Blöderweise war die kleine mit 6 Wochen sehr schwer krank geworden und wir hätten fast ins Krankenhaus gemusst. Daher bin ich bei dem jetzigen Wetter wirklich seeehr vorsichtig, was Spaziergänge angeht. Bei dem Sturm verzichte ich zu Gunsten ihrer Gesundheit darauf. Ich hoffe auf baldig besseres Wetter, so dass wir dann endlich früh eine schöne große Runde zusammengehen können. Das Tragen im Tragetuch fehlt mir nämlich ganz schön.

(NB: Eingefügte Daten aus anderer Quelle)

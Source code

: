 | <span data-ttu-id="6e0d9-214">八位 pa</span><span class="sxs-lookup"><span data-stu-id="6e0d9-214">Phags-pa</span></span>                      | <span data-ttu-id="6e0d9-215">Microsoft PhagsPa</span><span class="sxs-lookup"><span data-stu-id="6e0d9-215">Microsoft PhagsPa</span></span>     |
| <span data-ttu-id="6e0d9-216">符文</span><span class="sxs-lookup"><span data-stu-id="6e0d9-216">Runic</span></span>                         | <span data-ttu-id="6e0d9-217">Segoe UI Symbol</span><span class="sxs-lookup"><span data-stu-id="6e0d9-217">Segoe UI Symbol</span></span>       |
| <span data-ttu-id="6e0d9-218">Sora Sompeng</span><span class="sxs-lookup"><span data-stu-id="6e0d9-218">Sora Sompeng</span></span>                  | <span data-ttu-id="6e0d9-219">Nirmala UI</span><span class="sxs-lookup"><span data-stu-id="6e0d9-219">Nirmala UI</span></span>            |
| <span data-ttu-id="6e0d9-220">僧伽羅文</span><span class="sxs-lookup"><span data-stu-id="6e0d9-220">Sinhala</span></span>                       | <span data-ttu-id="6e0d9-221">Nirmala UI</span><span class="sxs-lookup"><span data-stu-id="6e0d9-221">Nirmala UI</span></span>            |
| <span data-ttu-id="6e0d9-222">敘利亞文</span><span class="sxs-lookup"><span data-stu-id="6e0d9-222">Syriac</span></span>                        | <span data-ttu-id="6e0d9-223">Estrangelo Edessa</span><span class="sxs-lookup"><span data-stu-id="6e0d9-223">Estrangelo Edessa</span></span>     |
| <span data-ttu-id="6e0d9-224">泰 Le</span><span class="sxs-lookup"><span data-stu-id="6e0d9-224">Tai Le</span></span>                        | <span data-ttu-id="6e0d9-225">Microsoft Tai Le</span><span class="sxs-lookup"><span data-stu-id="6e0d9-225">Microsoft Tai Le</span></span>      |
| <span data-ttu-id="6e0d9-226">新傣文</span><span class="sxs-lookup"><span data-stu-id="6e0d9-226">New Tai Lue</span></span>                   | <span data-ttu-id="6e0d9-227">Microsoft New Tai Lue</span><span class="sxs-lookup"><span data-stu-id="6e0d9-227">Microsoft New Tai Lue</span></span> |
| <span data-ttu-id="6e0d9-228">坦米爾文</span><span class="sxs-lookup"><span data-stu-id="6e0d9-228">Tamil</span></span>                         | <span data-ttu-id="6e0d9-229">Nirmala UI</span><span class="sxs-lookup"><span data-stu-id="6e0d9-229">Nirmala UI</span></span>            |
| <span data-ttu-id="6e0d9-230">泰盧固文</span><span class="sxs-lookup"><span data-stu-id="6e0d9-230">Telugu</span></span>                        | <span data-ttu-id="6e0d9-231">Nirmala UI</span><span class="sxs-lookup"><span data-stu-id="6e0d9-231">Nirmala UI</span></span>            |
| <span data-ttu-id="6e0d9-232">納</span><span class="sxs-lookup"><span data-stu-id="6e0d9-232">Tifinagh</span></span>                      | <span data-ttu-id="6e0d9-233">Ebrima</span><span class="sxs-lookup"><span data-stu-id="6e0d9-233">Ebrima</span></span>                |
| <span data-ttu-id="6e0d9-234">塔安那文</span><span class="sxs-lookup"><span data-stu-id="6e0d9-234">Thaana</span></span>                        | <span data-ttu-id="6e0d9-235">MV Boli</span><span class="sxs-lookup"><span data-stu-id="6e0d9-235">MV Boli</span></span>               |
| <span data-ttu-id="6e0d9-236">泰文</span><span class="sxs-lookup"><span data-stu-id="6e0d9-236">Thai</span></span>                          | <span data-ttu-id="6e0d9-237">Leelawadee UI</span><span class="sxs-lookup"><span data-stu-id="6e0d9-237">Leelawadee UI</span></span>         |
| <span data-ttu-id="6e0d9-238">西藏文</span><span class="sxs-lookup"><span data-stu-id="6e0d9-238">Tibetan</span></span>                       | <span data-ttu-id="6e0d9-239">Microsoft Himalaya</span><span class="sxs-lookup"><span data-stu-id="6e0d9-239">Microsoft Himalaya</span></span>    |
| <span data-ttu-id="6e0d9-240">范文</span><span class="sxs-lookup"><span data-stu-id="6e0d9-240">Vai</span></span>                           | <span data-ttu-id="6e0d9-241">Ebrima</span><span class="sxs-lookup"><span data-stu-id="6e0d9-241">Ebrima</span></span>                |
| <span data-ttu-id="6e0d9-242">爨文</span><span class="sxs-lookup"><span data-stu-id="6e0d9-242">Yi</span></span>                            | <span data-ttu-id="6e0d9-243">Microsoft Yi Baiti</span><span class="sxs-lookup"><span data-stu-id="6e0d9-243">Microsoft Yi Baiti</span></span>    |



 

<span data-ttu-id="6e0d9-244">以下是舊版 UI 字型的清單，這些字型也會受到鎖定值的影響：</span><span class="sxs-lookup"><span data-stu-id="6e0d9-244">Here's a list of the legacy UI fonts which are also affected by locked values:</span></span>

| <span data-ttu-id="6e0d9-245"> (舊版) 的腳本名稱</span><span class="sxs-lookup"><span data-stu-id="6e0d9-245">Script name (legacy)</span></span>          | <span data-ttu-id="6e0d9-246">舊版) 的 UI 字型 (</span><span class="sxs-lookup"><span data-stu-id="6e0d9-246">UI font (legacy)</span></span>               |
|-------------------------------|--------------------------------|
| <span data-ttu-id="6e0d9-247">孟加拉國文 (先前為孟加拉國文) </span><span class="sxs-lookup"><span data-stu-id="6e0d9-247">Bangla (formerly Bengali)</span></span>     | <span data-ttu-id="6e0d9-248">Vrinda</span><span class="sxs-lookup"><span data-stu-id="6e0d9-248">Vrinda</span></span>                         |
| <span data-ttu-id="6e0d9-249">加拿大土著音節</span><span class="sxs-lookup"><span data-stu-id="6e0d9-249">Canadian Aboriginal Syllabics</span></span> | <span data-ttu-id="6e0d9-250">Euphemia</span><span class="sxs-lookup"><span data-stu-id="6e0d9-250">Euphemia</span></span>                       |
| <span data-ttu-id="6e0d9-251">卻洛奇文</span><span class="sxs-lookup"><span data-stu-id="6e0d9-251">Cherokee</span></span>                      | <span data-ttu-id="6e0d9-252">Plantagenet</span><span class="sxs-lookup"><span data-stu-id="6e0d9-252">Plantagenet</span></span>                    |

Das ist übrigens mein Tipp schlechthin.

Wenn ihr mich fragt ist ein Kinderwagen für Hundehalter sehr unpraktisch. Man hat immer etwas, was man in der Hand haben muss. Mit einer Trage oder einem Tragetuch hat man das Baby eng an seinen Körper geschnallt und die Hände hat man frei.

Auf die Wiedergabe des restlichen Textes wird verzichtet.